Am 25. April 1945 begann in Norditalien der bewaffnete Aufstand gegen die deutschen Besatzer

Über 200.000 Soldaten der Hitlerwehrmacht kapitulierten vor der Partisanenarmee

Von Gerhard Feldbauer, 25. April 2015


Im April 1945 ging der nationale Befreiungskrieg, den Italien an der Seite der Antihitlerkoalition gegen die Besatzung seitens Hitlerdeutschlands und das Marionettenregime von dessen Vasallen Mussolini führte, seinem Sieg entgegen. Am 10. des Monats erließ das Nationale Befreiungskomitee für Norditalien (Comitato di Liberazione Nazionale per Alta Italia - CLNAI) die Direktive Nr. 16 für den allgemeinen bewaffneten Aufstand. Mit der Erhebung sollten die breiten Volksmassen mobilisiert, aber auch die von der Wehrmacht betriebene Strategie der Zerstörung aller Betriebe und der Infrastruktur verhindert werden. Weiter ging es darum, ganz Norditalien "mit einem Netz von Tausenden nationalen Befreiungskomitees" zu überziehen, auf die sich "die demokratische Regierung in Italien stützen" sollte.


Alliierter Befehlshaber wollte Aufstand verhindern

Der Befehlshaber der angloamerikanischen Alliierten in Italien, US-General Mark Clark, forderte am 13. April das Partisanenkommando jedoch auf, "alle Aufstandsinitiativen zu verschieben". Zu diesem Zeitpunkt befanden sich die alliierten Truppen noch auf der Linie der deutschen Verteidigung, der sogenannten Gotenlinie zwischen Pisa und Rimini. Ziel war, zu verhindern, dass die mehrheitlich aus Kommunisten und Sozialisten bestehenden Partisanen-Einheiten vor dem Einrücken ihrer Truppen Norditalien befreien, örtliche Befreiungskomitees die Macht übernehmen und eine revolutionär-demokratische antifaschistische Umgestaltung einleiten konnten. Allein die kommunistischen Garibaldi-Brigaden der PCI zählten 155.000 der 256.000 Kämpfer der Partisanenarmee. Auch die meisten der 206.000 Mitglieder der örtlichen Aktionsgruppen der Partisanen (GAP) waren Kommunisten. Außerdem wollte General Clark den ungestörten Verlauf der im März in Bern begonnenen Gespräche des Chefs des CIA-Vorläufers Office of strategic Service (OSS), Allen Dulles, mit dem deutschen SS-Polizeichef in Norditalien, Obergruppenführer Karl Wolff, über eine separate Kapitulation der Wehrmacht in Norditalien sichern. Das Oberkommando der Wehrmacht beabsichtigte, in diesem Fall die in Italien stehenden Verbände gegen die in Österreich vorrückende Rote Armee einzusetzen. Die Partisanen wiesen die Forderung Clarks zurück. Luigi Longo, einer der beiden Befehlshaber der Partisanenarmee (der andere war der Sozialist Sandro Pertini) hatte dazu bereits vor Erlass der Aufstandsdirektive Forderungen des alliierten Kommandos zurückgewiesen, die Partisanen müssten sich an dessen Weisungen halten, und erklärt, "der italienische Befreiungskampf verfolge eigne Ziele und könne dem angloamerikanischen und russischen Krieg nicht restlos untergeordnet werden."

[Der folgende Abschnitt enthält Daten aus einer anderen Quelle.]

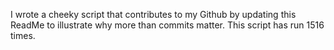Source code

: I wrote a cheeky script that contributes to my Github by updating this ReadMe to illustrate why more than commits matter. This script has run 1516 times.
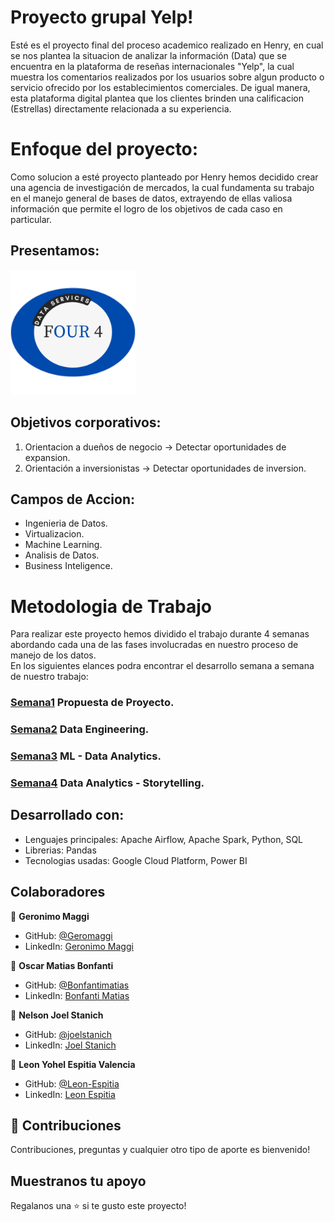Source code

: # Proyecto grupal Yelp!

Esté es el proyecto final del proceso academico realizado en Henry, en cual se nos plantea la situacion de analizar la información (Data) que se encuentra en la plataforma de reseñas internacionales "Yelp", la cual muestra los comentarios realizados por los usuarios sobre algun producto o servicio ofrecido por los establecimientos comerciales. De igual manera, esta plataforma digital plantea que los clientes brinden una calificacion (Estrellas) directamente relacionada a su experiencia.

# Enfoque del proyecto:
Como solucion a esté proyecto planteado por Henry hemos decidido crear una agencia de investigación de mercados, la cual fundamenta su trabajo en el manejo general de bases de datos, extrayendo de ellas valiosa información que permite el logro de los objetivos de cada caso en particular.

## Presentamos:
<img src="Assets/Data%20Services.png" width = 200>

## Objetivos corporativos:
1. Orientacion a dueños de negocio -> Detectar oportunidades de expansion.
2. Orientación a inversionistas -> Detectar oportunidades de inversion.

## Campos de Accion:
 * Ingenieria de Datos.<br>
 * Virtualizacion.<br>
 * Machine Learning.<br>
 * Analisis de Datos.<br>
 * Business Inteligence.<br>


# Metodologia de Trabajo
Para realizar este proyecto hemos dividido el trabajo durante 4 semanas abordando cada una de las fases involucradas en nuestro proceso de manejo de los datos.<br> En los siguientes elances podra encontrar el desarrollo semana a semana de nuestro trabajo:<br>
### [Semana1](https://github.com/Leon-Espitia/Yelp_PGrupal_11/tree/main/Semana%201) Propuesta de Proyecto.<br>
### [Semana2](https://github.com/Leon-Espitia/Yelp_PGrupal_11/tree/main/Semana%202) Data Engineering.<br>
### [Semana3](https://github.com/Leon-Espitia/Yelp_PGrupal_11/tree/main/Semana%203) ML - Data Analytics.<br>
### [Semana4](https://github.com/Leon-Espitia/Yelp_PGrupal_11/tree/main/Semana%203) Data Analytics - Storytelling.<br>

## Desarrollado con:

- Lenguajes principales: Apache Airflow, Apache Spark, Python, SQL
- Librerias: Pandas
- Tecnologias usadas: Google Cloud Platform, Power BI

## Colaboradores

👤 **Geronimo Maggi**

- GitHub: [@Geromaggi](https://github.com/Geromaggi)
- LinkedIn: [Geronimo Maggi](https://www.linkedin.com/in/geronimo-maggi-data-scientist)

👤 **Oscar Matias Bonfanti**

- GitHub: [@Bonfantimatias](https://github.com/Bonfantimatias)
- LinkedIn: [Bonfanti Matias](https://linkedin.com/in/matiasbonfanti)

👤 **Nelson Joel Stanich**

- GitHub: [@joelstanich](https://github.com/joelstanich)
- LinkedIn: [Joel Stanich](https://linkedin.com/in/joelstanich)

👤 **Leon Yohel Espitia Valencia**

- GitHub: [@Leon-Espitia](https://github.com/Leon-Espitia)
- LinkedIn: [Leon Espitia](https://www.linkedin.com/in/leon-espitia/)

## 🤝 Contribuciones

Contribuciones, preguntas y cualquier otro tipo de aporte es bienvenido!


## Muestranos tu apoyo

Regalanos una ⭐️ si te gusto este proyecto!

Der bewaffnete Aufstand begann dann planmäßig am 25. April. In Mailand, Turin, Genua, Bologna, Brescia, Padua, Udine, Venedig und weiteren Städten erhoben sich die örtlichen Partisanen-Einheiten, unterstützt von der Bevölkerung, und befreiten über 200 Städte noch vor dem Eintreffen der alliierten Truppen. Die örtlichen Komitees des CLNAI nahmen sofort als revolutionäre Machtorgane ihre Arbeit auf. In den Fabriken, die von den Unternehmensleitungen verlassen worden waren, bildeten Kommunisten und Sozialisten Fabrikräte, die die Leitung der Produktion übernahmen.

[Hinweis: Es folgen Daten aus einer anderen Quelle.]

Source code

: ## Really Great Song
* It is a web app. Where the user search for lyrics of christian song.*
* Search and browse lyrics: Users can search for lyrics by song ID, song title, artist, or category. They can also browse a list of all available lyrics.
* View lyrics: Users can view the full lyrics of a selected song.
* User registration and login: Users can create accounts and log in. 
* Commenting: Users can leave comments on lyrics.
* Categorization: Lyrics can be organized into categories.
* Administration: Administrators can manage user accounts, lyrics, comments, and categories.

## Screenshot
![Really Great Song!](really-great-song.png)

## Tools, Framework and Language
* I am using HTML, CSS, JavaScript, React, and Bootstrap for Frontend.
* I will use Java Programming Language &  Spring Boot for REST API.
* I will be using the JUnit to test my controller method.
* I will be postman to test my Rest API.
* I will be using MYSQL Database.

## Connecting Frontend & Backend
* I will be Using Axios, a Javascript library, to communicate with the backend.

Partisanen nahmen 200.000 Wehrmachtsoldaten gefangen

Die Partisanenarmee griff zwischen Piemont und Venetien auf einer Breite von 400 km die Stellungen der Wehrmacht an, die zwischen Friuli und Carnia noch 19 Divisionen konzentriert hatte. In Genua ging der Ortskommandant der Wehrmacht, General Meinhold, mit 9.000 Mann in Gefangenschaft. Die Kapitulationsurkunde unterzeichnete als Vertreter des CLNAI der Arbeiter und Kommunist Remo Scappini. Am Fluss Piave legte am 27. April das X. Panzerkorps die Waffen nieder. Am 30. April nahmen Garibaldi-Brigaden am Monte Grappa 33.000 Soldaten gefangen. Insgesamt ergaben sich zwischen dem 25. April und dem 2. Mai, dem Tag des Inkrafttretens der bedingungslosen Kapitulation der Wehrmacht in Italien, 200.000 deutsche Soldaten den Partisanen. Die Gefangenen wurden nach dem Eintreffen der alliierten Truppen diesen übergeben.

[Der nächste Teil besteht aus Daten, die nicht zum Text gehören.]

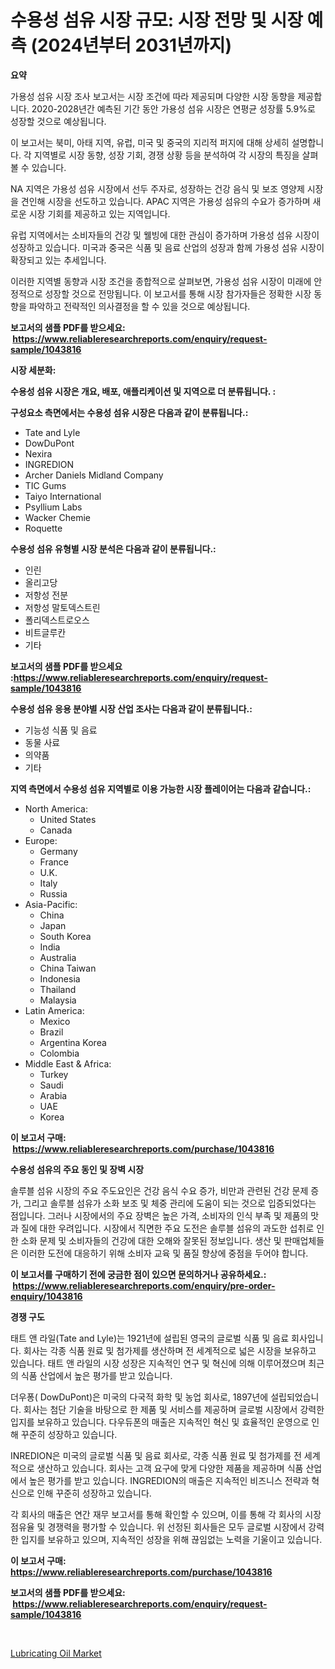 <p><h1>수용성 섬유 시장 규모: 시장 전망 및 시장 예측 (2024년부터 2031년까지)</h1></p><p><strong>요약</strong></p>
<p><p>가용성 섬유 시장 조사 보고서는 시장 조건에 따라 제공되며 다양한 시장 동향을 제공합니다. 2020-2028년간 예측된 기간 동안 가용성 섬유 시장은 연평균 성장률 5.9%로 성장할 것으로 예상됩니다.</p><p>이 보고서는 북미, 아태 지역, 유럽, 미국 및 중국의 지리적 퍼지에 대해 상세히 설명합니다. 각 지역별로 시장 동향, 성장 기회, 경쟁 상황 등을 분석하여 각 시장의 특징을 살펴볼 수 있습니다.</p><p>NA 지역은 가용성 섬유 시장에서 선두 주자로, 성장하는 건강 음식 및 보조 영양제 시장을 견인해 시장을 선도하고 있습니다. APAC 지역은 가용성 섬유의 수요가 증가하며 새로운 시장 기회를 제공하고 있는 지역입니다.</p><p>유럽 지역에서는 소비자들의 건강 및 웰빙에 대한 관심이 증가하며 가용성 섬유 시장이 성장하고 있습니다. 미국과 중국은 식품 및 음료 산업의 성장과 함께 가용성 섬유 시장이 확장되고 있는 추세입니다.</p><p>이러한 지역별 동향과 시장 조건을 종합적으로 살펴보면, 가용성 섬유 시장이 미래에 안정적으로 성장할 것으로 전망됩니다. 이 보고서를 통해 시장 참가자들은 정확한 시장 동향을 파악하고 전략적인 의사결정을 할 수 있을 것으로 예상됩니다.</p></p>
<p><strong>보고서의 샘플 PDF를 받으세요: &nbsp;<a href="https://www.reliableresearchreports.com/enquiry/request-sample/1043816">https://www.reliableresearchreports.com/enquiry/request-sample/1043816</a></strong></p>
<p><strong>시장 세분화:</strong></p>
<p><strong> 수용성 섬유 시장은 개요, 배포, 애플리케이션 및 지역으로 더 분류됩니다. :</strong></p>
<p><strong>구성요소 측면에서는 수용성 섬유 시장은 다음과 같이 분류됩니다.:</strong></p>
<p><ul><li>Tate and Lyle</li><li>DowDuPont</li><li>Nexira</li><li>INGREDION</li><li>Archer Daniels Midland Company</li><li>TIC Gums</li><li>Taiyo International</li><li>Psyllium Labs</li><li>Wacker Chemie</li><li>Roquette</li></ul></p>
<p><strong> 수용성 섬유 유형별 시장 분석은 다음과 같이 분류됩니다.:</strong></p>
<p><ul><li>인린</li><li>올리고당</li><li>저항성 전분</li><li>저항성 말토덱스트린</li><li>폴리덱스트로오스</li><li>비트글루칸</li><li>기타</li></ul></p>
<p><strong>보고서의 샘플 PDF를 받으세요 :<a href="https://www.reliableresearchreports.com/enquiry/request-sample/1043816">https://www.reliableresearchreports.com/enquiry/request-sample/1043816</a></strong></p>
<p><strong> 수용성 섬유 응용 분야별 시장 산업 조사는 다음과 같이 분류됩니다.:</strong></p>
<p><ul><li>기능성 식품 및 음료</li><li>동물 사료</li><li>의약품</li><li>기타</li></ul></p>
<p><strong>지역 측면에서 수용성 섬유 지역별로 이용 가능한 시장 플레이어는 다음과 같습니다.:</strong></p>
<p><ul>
    <li>
        North America:
        <ul>
            <li>United States</li>
            <li>Canada</li>
        </ul>
    </li>
    <li>
        Europe:
        <ul>
            <li>Germany</li>
            <li>France</li>
            <li>U.K.</li>
            <li>Italy</li>
            <li>Russia</li>
        </ul>
    </li>
    <li>
        Asia-Pacific:
        <ul>
            <li>China</li>
            <li>Japan</li>
            <li>South Korea</li>
            <li>India</li>
            <li>Australia</li>
            <li>China Taiwan</li>
            <li>Indonesia</li>
            <li>Thailand</li>
            <li>Malaysia</li>
        </ul>
    </li>
    <li>
        Latin America:
        <ul>
            <li>Mexico</li>
            <li>Brazil</li>
            <li>Argentina Korea</li>
            <li>Colombia</li>
        </ul>
    </li>
    <li>
        Middle East & Africa:
        <ul>
            <li>Turkey</li>
            <li>Saudi</li>
            <li>Arabia</li>
            <li>UAE</li>
            <li>Korea</li>
        </ul>
    </li>
    </ul></p>
<p><strong>이 보고서 구매: &nbsp;<a href="https://www.reliableresearchreports.com/purchase/1043816">https://www.reliableresearchreports.com/purchase/1043816</a></strong></p>
<p><strong>수용성 섬유의 주요 동인 및 장벽 시장</strong></p>
<p><p>솔루블 섬유 시장의 주요 주도요인은 건강 음식 수요 증가, 비만과 관련된 건강 문제 증가, 그리고 솔루블 섬유가 소화 보조 및 체중 관리에 도움이 되는 것으로 입증되었다는 점입니다. 그러나 시장에서의 주요 장벽은 높은 가격, 소비자의 인식 부족 및 제품의 맛과 질에 대한 우려입니다. 시장에서 직면한 주요 도전은 솔루블 섬유의 과도한 섭취로 인한 소화 문제 및 소비자들의 건강에 대한 오해와 잘못된 정보입니다. 생산 및 판매업체들은 이러한 도전에 대응하기 위해 소비자 교육 및 품질 향상에 중점을 두어야 합니다.</p></p>
<p><strong>이 보고서를 구매하기 전에 궁금한 점이 있으면 문의하거나 공유하세요.: &nbsp;<a href="https://www.reliableresearchreports.com/enquiry/pre-order-enquiry/1043816">https://www.reliableresearchreports.com/enquiry/pre-order-enquiry/1043816</a></strong></p>
<p><strong>경쟁 구도</strong></p>
<p><p>태트 앤 라일(Tate and Lyle)는 1921년에 설립된 영국의 글로벌 식품 및 음료 회사입니다. 회사는 각종 식품 원료 및 첨가제를 생산하며 전 세계적으로 넓은 시장을 보유하고 있습니다. 태트 앤 라일의 시장 성장은 지속적인 연구 및 혁신에 의해 이루어졌으며 최근의 식품 산업에서 높은 평가를 받고 있습니다.</p><p>더우퐁( DowDuPont)은 미국의 다국적 화학 및 농업 회사로, 1897년에 설립되었습니다. 회사는 첨단 기술을 바탕으로 한 제품 및 서비스를 제공하며 글로벌 시장에서 강력한 입지를 보유하고 있습니다. 다우듀폰의 매출은 지속적인 혁신 및 효율적인 운영으로 인해 꾸준히 성장하고 있습니다.</p><p>INREDION은 미국의 글로벌 식품 및 음료 회사로, 각종 식품 원료 및 첨가제를 전 세계적으로 생산하고 있습니다. 회사는 고객 요구에 맞게 다양한 제품을 제공하며 식품 산업에서 높은 평가를 받고 있습니다. INGREDION의 매출은 지속적인 비즈니스 전략과 혁신으로 인해 꾸준히 성장하고 있습니다.</p><p>각 회사의 매출은 연간 재무 보고서를 통해 확인할 수 있으며, 이를 통해 각 회사의 시장 점유율 및 경쟁력을 평가할 수 있습니다. 위 선정된 회사들은 모두 글로벌 시장에서 강력한 입지를 보유하고 있으며, 지속적인 성장을 위해 끊임없는 노력을 기울이고 있습니다.</p></p>
<p><strong>이 보고서 구매: &nbsp; <a href="https://www.reliableresearchreports.com/purchase/1043816">https://www.reliableresearchreports.com/purchase/1043816</a></strong></p>
<p><strong>보고서의 샘플 PDF를 받으세요: &nbsp;<a href="https://www.reliableresearchreports.com/enquiry/request-sample/1043816">https://www.reliableresearchreports.com/enquiry/request-sample/1043816</a></strong><strong></strong></p>
<p>&nbsp;</p>
<p><p><a href="https://forested-sushi-9b0.notion.site/Lubricating-Oil-Market-Size-2024-2031-Global-Industrial-Analysis-Key-Geographical-Regions-Market-7d67869374a54a53b234e021887d66f4">Lubricating Oil Market</a></p></p>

Befreiungskomitee übernahm die Macht

Mit Beginn des Aufstands begann die Befreiung Mailands. Den Angriff auf die Stadt, in der sich starke Kräfte der Wehrmacht, SS-Truppenteile und italienische Schwarzhemden mit dem "Duce" verschanzt hatten, führten 30.000 Partisanen. Mussolini, der am 18. April in Mailand eingetroffen war, erklärte, die Stadt "zum Stalingrad Italiens" zu machen. Während in Mailand schwere Kämpfe tobten, tagte in der Stadt die Vollversammlung des CLNAI und übernahm als von den Alliierten anerkanntes Organ der italienischen Einheitsregierung die Macht, rief den Ausnahmezustand aus, verkündete Justiz- und Regierungsdekrete, richtete Kriegsgerichte ein, forderte alle Faschisten zur bedingungslosen Kapitulation auf und verhängte gegen führende Faschisten, darunter Mussolini, Todesurteile.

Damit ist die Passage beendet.